© JUNGE FREIHEIT Verlag GmbH & Co. KG www.jungefreiheit.de 27/22 / 01. Juli 2022

Der Flaneur
Segeln für jedermann
Paul Leonhard

Die Regatta hatte wohl bereits kurz nach Sonnenaufgang begonnen. Als ich erscheine, führt ein Segelboot mit weißem Rumpf und rotblauen Segeln. Aber die Verfolger – zwei blütenweiße Segler – sind dicht auf. Einer schafft es sogar, den bisherigen Spitzenreiter zu schneiden und die Führung zu übernehmen. Dicht zischt das Tuch über die Wellen, fast droht das Boot umzukippen. Aber dann richtet es sich stolz wieder auf und fährt auf die nächste Boje zu. Der Kapitän zieht sich zufrieden die Mütze auf den Hinterkopf und lehnt sich entspannt zurück.

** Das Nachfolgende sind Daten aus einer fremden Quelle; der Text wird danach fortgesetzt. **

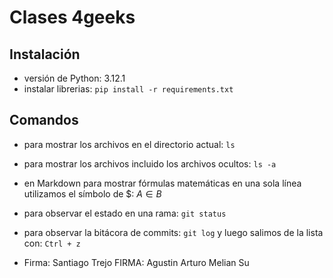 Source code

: # Clases 4geeks
## Instalación
- versión de Python: 3.12.1
- instalar librerias: `pip install -r requirements.txt`
## Comandos
- para mostrar los archivos en el directorio actual: `ls`
- para mostrar los archivos incluido los archivos ocultos: `ls -a` 
- en Markdown para mostrar fórmulas matemáticas en una sola línea utilizamos el símbolo de \$: $A \in B$
- para observar el estado en una rama: `git status`
- para observar la bitácora de commits: `git log` y luego salimos de la lista con: `Ctrl + z`

- Firma: Santiago Trejo
FIRMA: Agustin Arturo Melian Su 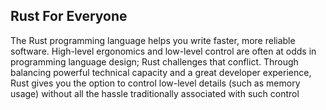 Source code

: ##  Rust For Everyone
The Rust programming language helps you write faster,
more reliable software. High-level ergonomics
and low-level control are often at odds in programming language design; Rust challenges that conflict.
Through balancing powerful technical capacity and a
great developer experience, Rust gives you the option
to control low-level details (such as memory usage)
without all the hassle traditionally associated with
such control
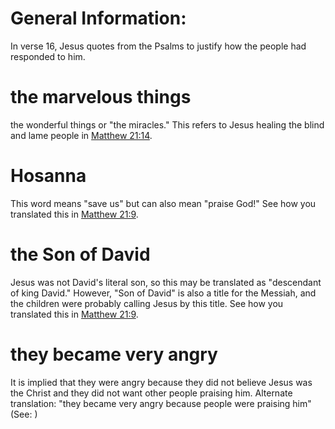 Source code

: 
# General Information:
In verse 16, Jesus quotes from the Psalms to justify how the people had responded to him.

# the marvelous things
the wonderful things or "the miracles." This refers to Jesus healing the blind and lame people in [Matthew 21:14](../21/14.md).

# Hosanna
This word means "save us" but can also mean "praise God!" See how you translated this in [Matthew 21:9](../21/09.md).

# the Son of David
Jesus was not David's literal son, so this may be translated as "descendant of king David." However, "Son of David" is also a title for the Messiah, and the children were probably calling Jesus by this title. See how you translated this in [Matthew 21:9](../21/09.md).

# they became very angry
It is implied that they were angry because they did not believe Jesus was the Christ and they did not want other people praising him. Alternate translation: "they became very angry because people were praising him" (See: )
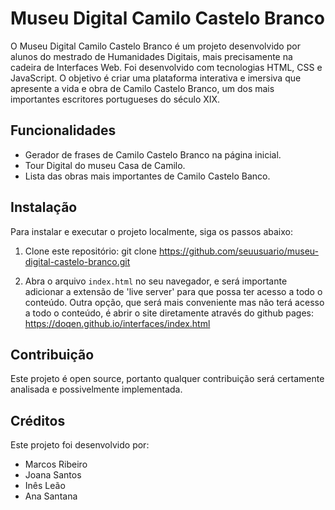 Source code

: # Museu Digital Camilo Castelo Branco

O Museu Digital Camilo Castelo Branco é um projeto desenvolvido por alunos do mestrado de Humanidades Digitais, mais precisamente na cadeira de Interfaces Web.
Foi desenvolvido com tecnologias HTML, CSS e JavaScript. O objetivo é criar uma plataforma interativa e imersiva que apresente a vida e obra de Camilo Castelo Branco, um dos mais importantes escritores portugueses do século XIX.

## Funcionalidades

* Gerador de frases de Camilo Castelo Branco na página inicial.
* Tour Digital do museu Casa de Camilo.
* Lista das obras mais importantes de Camilo Castelo Banco.

## Instalação

Para instalar e executar o projeto localmente, siga os passos abaixo:

1. Clone este repositório:
git clone https://github.com/seuusuario/museu-digital-castelo-branco.git

2. Abra o arquivo `index.html` no seu navegador, e será importante adicionar a extensão de 'live server' para que possa ter acesso a todo o conteúdo. Outra opção, que será mais conveniente mas não terá acesso a todo o conteúdo, é abrir o site diretamente através do github pages: https://doqen.github.io/interfaces/index.html

## Contribuição

Este projeto é open source, portanto qualquer contribuição será certamente analisada e possivelmente implementada. 

## Créditos

Este projeto foi desenvolvido por:

- Marcos Ribeiro
- Joana Santos
- Inês Leão
- Ana Santana

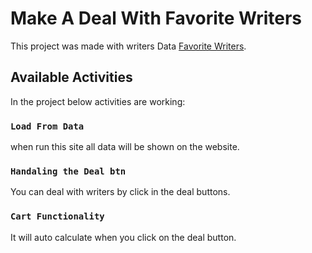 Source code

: # Make A Deal With Favorite Writers

This project was made with writers Data [Favorite Writers](https://deal-with-writers.netlify.app/).

## Available Activities

In the project below activities are working:

### `Load From Data`

when run this site all data will be shown on the website.

### `Handaling the Deal btn`

You can deal with writers by click in the deal buttons.

### `Cart Functionality`

It will auto calculate when you click on the deal button.
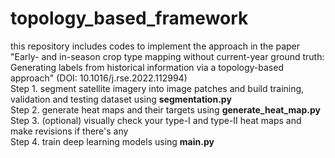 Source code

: # topology_based_framework
this repository includes codes to implement the approach in the paper 
"Early- and in-season crop type mapping without current-year ground truth: Generating labels from historical information via a topology-based approach" (DOI: 10.1016/j.rse.2022.112994)  
Step 1. segment satellite imagery into image patches and build training, validation and testing dataset using <b>segmentation.py</b>  
Step 2. generate heat maps and their targets using <b>generate_heat_map.py</b>  
Step 3. (optional) visually check your type-I and type-II heat maps and make revisions if there's any  
Step 4. train deep learning models using <b>main.py</b>
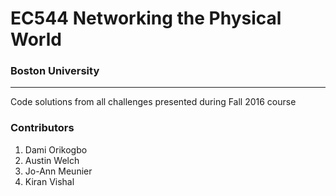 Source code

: # EC544 Networking the Physical World
### Boston University
-----

Code solutions from all challenges presented during Fall 2016 course

### Contributors

1. Dami Orikogbo
2. Austin Welch
3. Jo-Ann Meunier
4. Kiran Vishal
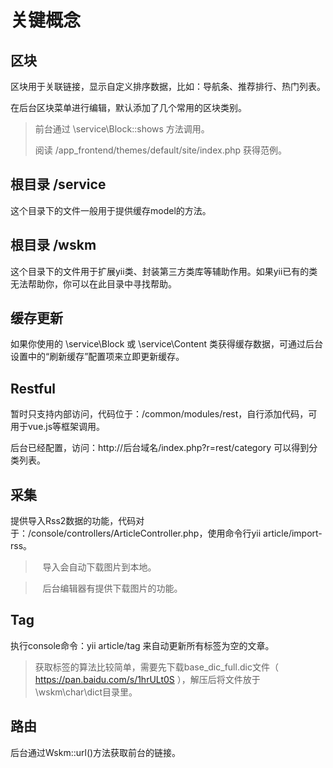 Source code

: # 关键概念

## 区块

区块用于关联链接，显示自定义排序数据，比如：导航条、推荐排行、热门列表。

在后台区块菜单进行编辑，默认添加了几个常用的区块类别。

>    前台通过 \service\Block::shows 方法调用。
>
>    阅读 /app_frontend/themes/default/site/index.php 获得范例。

## 根目录 /service

这个目录下的文件一般用于提供缓存model的方法。

## 根目录 /wskm

这个目录下的文件用于扩展yii类、封装第三方类库等辅助作用。如果yii已有的类无法帮助你，你可以在此目录中寻找帮助。

## 缓存更新

如果你使用的 \service\Block 或 \service\Content 类获得缓存数据，可通过后台设置中的“刷新缓存”配置项来立即更新缓存。

## Restful

暂时只支持内部访问，代码位于：/common/modules/rest，自行添加代码，可用于vue.js等框架调用。

后台已经配置，访问：http://后台域名/index.php?r=rest/category 可以得到分类列表。

## 采集

提供导入Rss2数据的功能，代码对于：/console/controllers/ArticleController.php，使用命令行yii article/import-rss。

>    导入会自动下载图片到本地。

>    后台编辑器有提供下载图片的功能。

## Tag

执行console命令：yii article/tag 来自动更新所有标签为空的文章。
>    获取标签的算法比较简单，需要先下载base_dic_full.dic文件（ https://pan.baidu.com/s/1hrULt0S ），解压后将文件放于\wskm\char\dict目录里。


## 路由

后台通过Wskm::url()方法获取前台的链接。

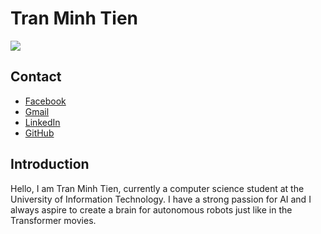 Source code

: # Tran Minh Tien

![](https://scontent.fsgn5-14.fna.fbcdn.net/v/t1.15752-9/369269230_1064064638253376_1212027936001927795_n.png?_nc_cat=101&ccb=1-7&_nc_sid=8cd0a2&_nc_ohc=X9AxyJ4HtPoAX8kNOMH&_nc_ht=scontent.fsgn5-14.fna&oh=03_AdR7s8HnHCpkvjHPruEvk5If_mc709N5BlEsqsT3PmFtow&oe=657D5F93)


## Contact

- [Facebook](https://www.facebook.com/profile.php?id=100035067592647)
- [Gmail](tmt31032005@gmail.com)
- [LinkedIn](https://www.linkedin.com/in/tr%E1%BA%A7n-minh-ti%E1%BA%BFn-undefined-69b999295/)
- [GitHub](https://github.com/MTienBeo)

## Introduction

Hello, I am Tran Minh Tien, currently a computer science student at the University of Information Technology. I have a strong passion for AI and I always aspire to create a brain for autonomous robots just like in the Transformer movies.
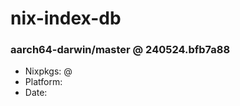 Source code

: # nix-index-db
### aarch64-darwin/master @ 240524.bfb7a88
- Nixpkgs: @[](https://github.com/NixOS/nixpkgs/commit/bfb7a882678e518398ce9a31a881538679f6f092)
- Platform: 
- Date:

Vier Kapitäne sitzen auf Klapphockern wie die Feldherren auf einem Kieshügel. Die Füße stecken in Gummistiefeln oder Badelatschen. In den Händen halten sie Fernsteuerungen. Neben ihnen stehen offene Koffer mit bereitliegendem Werkzeug. Ein Windsack in den deutschen Nationalfarben zeigt, woher die leichte Brise kommt, die das Spielzeug antreibt.

Plötzlich ziehen alle die Köpfe ein: Ein halbes Dutzend Wildgänse fliegt laut schimpfend über sie hinweg.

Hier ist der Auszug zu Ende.